In a sense, Sellars was mediating Kant's philosophy of mind for the 20th century: The understanding of sensible affairs (the presented intuitions not falling out of systemic linguistic thoughts) comes from concepts, principles, rules, and memory-based conditioning. The latter cognition goes beyond just identifying what _X_ is and apprehending its role in the world. For a human, just being aware that an image or odor is being exhibited may depend upon there being a language statement privately occurring that supports _X_ being present. (Though that's certainly not the case for animals, and not people either at the start of their lives, before language dominates the transaction of thought and inference.)

Though Sellars himself didn't necessarily place intellectual activity in a higher or more fundamental position than experience, illusionism is nevertheless partly descended from Sellar's work. (Such dates back much earlier than Keith Frankish -- via Rorty, Dennett, etc).

It's a contradictory school of thought, since the typical meaning of "illusion" entails manifestation being prior to both erroneous and accurate appearances (manifestations). It's like claiming you don't need movies to watch a bad movie, or that one can dismiss motion picture films being displayed on screens because they're really static pictures on celluloid or digital information encoded on disks, solid state memory devices, etc).

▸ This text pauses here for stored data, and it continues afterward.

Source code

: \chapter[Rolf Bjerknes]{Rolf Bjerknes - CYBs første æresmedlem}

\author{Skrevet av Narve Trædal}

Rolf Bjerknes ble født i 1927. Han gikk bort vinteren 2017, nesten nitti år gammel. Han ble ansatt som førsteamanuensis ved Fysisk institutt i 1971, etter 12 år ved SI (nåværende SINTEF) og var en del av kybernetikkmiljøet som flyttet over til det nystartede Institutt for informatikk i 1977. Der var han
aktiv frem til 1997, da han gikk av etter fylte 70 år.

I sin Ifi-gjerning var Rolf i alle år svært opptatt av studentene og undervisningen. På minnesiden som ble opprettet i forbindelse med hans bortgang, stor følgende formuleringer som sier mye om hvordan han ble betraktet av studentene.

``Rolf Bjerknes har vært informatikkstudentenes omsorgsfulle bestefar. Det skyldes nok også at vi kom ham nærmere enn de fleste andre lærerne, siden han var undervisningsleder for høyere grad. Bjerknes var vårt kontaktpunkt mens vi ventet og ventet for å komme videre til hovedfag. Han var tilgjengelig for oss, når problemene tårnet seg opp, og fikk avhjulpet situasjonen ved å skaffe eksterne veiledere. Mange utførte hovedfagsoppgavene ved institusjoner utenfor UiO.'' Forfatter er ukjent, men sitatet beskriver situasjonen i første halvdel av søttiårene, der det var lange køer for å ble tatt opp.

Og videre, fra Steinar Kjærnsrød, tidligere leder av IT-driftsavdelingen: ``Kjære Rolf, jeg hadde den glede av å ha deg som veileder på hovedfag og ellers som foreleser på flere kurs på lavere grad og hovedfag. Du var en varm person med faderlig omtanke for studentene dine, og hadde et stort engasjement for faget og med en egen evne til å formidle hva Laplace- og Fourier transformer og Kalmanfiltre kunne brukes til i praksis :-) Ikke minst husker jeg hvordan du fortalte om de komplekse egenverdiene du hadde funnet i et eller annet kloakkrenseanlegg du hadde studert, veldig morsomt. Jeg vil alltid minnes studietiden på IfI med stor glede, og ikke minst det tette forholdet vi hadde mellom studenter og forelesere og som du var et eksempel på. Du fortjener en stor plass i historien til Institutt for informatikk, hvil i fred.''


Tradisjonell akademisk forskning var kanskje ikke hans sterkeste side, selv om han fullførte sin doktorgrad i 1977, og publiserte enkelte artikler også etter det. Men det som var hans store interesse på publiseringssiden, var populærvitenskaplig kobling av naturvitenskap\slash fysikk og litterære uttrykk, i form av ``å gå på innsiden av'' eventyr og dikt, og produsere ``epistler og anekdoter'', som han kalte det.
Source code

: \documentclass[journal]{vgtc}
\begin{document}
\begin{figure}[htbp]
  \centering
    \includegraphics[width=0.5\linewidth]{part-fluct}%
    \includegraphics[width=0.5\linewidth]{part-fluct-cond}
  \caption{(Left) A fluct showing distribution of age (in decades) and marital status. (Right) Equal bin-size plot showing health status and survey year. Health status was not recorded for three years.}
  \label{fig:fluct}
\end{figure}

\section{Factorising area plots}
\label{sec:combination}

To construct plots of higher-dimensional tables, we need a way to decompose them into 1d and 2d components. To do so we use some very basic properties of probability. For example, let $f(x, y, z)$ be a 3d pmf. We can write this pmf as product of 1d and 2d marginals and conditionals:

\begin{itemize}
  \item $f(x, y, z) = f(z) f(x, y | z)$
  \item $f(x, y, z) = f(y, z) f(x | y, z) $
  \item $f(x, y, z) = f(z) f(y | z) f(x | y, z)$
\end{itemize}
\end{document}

Even if the definition of "illusion" was shifted to something grounded in language procedure rather than experience, that's simply obscuring what the situation already is (nothing new is added). Reasoning and interpretation mediated by language is concomitant with neural processes, and the whole problem to begin with is likewise the association of introspective and extrospective manifestations with biochemical interactions in a brain. The latter don't universally have phenomenal properties attributed to them by science -- only physical ones slotting under the overarching categories of "relationship, quantity, and magnitude".